Die FAZ hat am Donnerstag eine sensationelle Abrechnung mit dem System Merkel veröffentlicht. Geschrieben hat sie Wolfgang Streeck, den man nicht zu den Neuen Rechten zählen kann.

Was der Direktor emeritus am Max-Planck-Institut für Gesellschaftsforschung in Köln den FAZ-Lesern vorhielt, ist der Spiegel einer Gesellschaft, deren „Eliten“ sich freiwillig in einem Maß gleichgeschaltet haben, wie es vorher nur in den beiden totalitären Systemen Deutschlands unter Druck der Fall war. Mehr noch: Merkel und ihre willigen Helfer haben „die wichtigste moralische Ressource des Landes, das Erschrecken vor seinen historischen Verbrechen, ebenso bedenken- wie letztlich erfolglos eingesetzt – verbraucht zu Zwecken politischer Machterhaltung um den Preis einer Trivialisierung von Faschismus und Rassismus“.

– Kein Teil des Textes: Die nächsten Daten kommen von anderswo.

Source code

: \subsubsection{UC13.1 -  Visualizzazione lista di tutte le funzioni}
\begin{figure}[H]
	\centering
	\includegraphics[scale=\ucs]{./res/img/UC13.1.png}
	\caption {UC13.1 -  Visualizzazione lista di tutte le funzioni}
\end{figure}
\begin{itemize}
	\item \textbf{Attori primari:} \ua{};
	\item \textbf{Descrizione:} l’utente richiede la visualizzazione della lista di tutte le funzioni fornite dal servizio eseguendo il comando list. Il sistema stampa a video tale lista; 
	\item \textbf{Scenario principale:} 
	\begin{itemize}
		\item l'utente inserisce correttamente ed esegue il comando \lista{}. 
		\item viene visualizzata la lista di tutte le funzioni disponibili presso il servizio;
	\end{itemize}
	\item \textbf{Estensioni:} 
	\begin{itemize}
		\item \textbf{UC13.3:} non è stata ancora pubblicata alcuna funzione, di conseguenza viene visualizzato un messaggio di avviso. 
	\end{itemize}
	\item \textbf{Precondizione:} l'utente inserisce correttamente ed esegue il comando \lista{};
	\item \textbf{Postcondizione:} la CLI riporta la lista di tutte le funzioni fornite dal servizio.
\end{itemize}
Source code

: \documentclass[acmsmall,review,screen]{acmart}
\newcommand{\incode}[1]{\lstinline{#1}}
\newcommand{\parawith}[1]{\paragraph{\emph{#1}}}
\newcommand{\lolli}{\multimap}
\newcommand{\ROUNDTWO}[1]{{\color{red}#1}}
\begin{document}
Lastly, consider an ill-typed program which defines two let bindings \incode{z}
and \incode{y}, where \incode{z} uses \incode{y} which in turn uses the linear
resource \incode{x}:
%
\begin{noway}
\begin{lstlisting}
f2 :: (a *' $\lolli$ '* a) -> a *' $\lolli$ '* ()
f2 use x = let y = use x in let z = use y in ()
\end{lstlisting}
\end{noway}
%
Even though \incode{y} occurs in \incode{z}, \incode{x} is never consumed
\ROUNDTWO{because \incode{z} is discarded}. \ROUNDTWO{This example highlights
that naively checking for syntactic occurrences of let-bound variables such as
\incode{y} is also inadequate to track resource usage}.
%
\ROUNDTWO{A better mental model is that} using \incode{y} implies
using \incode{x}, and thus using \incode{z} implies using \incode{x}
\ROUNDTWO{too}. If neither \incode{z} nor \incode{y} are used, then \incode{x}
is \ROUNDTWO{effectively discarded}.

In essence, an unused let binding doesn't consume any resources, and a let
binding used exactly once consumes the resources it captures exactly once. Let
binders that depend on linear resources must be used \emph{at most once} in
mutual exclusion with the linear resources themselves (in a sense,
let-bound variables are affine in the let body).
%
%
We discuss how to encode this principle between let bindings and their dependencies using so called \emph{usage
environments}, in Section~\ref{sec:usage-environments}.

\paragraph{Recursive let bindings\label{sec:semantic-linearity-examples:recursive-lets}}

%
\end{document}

Einen schlimmeren Vorwurf kann man einer deutschen Regierung nicht machen. Natürlich ist Merkel die Hauptverantwortliche für diese Entwicklung. Klar ist aber auch, dass sie ohne ihre willigen Helfer nicht hätte reüssieren können.

In der FAZ war es Patrick Bahners, der Artikel veröffentlicht hat wie: „Auf die Kanzlerin kommt es an“, in dem die Kritiker von Merkels chaotischer Politik der abrupten Wenden als „Meckerei“ abqualifiziert und als „hilflos, lächerlich und frauenfeindlich“ bezeichnet werden. Eine Demokratie, in der es nicht mehr auf den Demos ankommt, ist keine mehr.

Unaufhaltsam setzt die Merkeldämmerung ein

Ob Merkel selbst für ihre Vertrauten ein Rätsel ist, spielt letztlich keine Rolle. Wenn sie eines Tages weg ist, wird kaum einer an seine peinlichen Unterwerfungsgesten erinnert werden wollen. Nein, dann werden die meisten Anbiederer es schon immer gewusst und deshalb heimlich Widerstand geleitet haben. So heimlich allerdings, dass es niemand gemerkt hat.

Viel zu langsam, aber unaufhaltsam setzt die Merkeldämmerung ein. Ihre Wunschkandidatin für die Konrad-Adenauer-Stiftung konnte sie nicht mehr durchsetzen, die Jamaika-Verhandlungen sind nicht so rasch, wie sie sich öffentlich gewünscht hat, zum Abschluss gekommen. Mindestens das Wochenende müssen die Balkontreter noch drangeben. Wenn sie ihr „Ergebnis“ präsentieren, wird alle Welt sehen können, dass es lediglich um Posten und Dienstwagen ging, aber nicht um ein Zukunftsprojekt für unser Land. Das geht schon aus den geleakten „Zwischenergebnissen“ hervor.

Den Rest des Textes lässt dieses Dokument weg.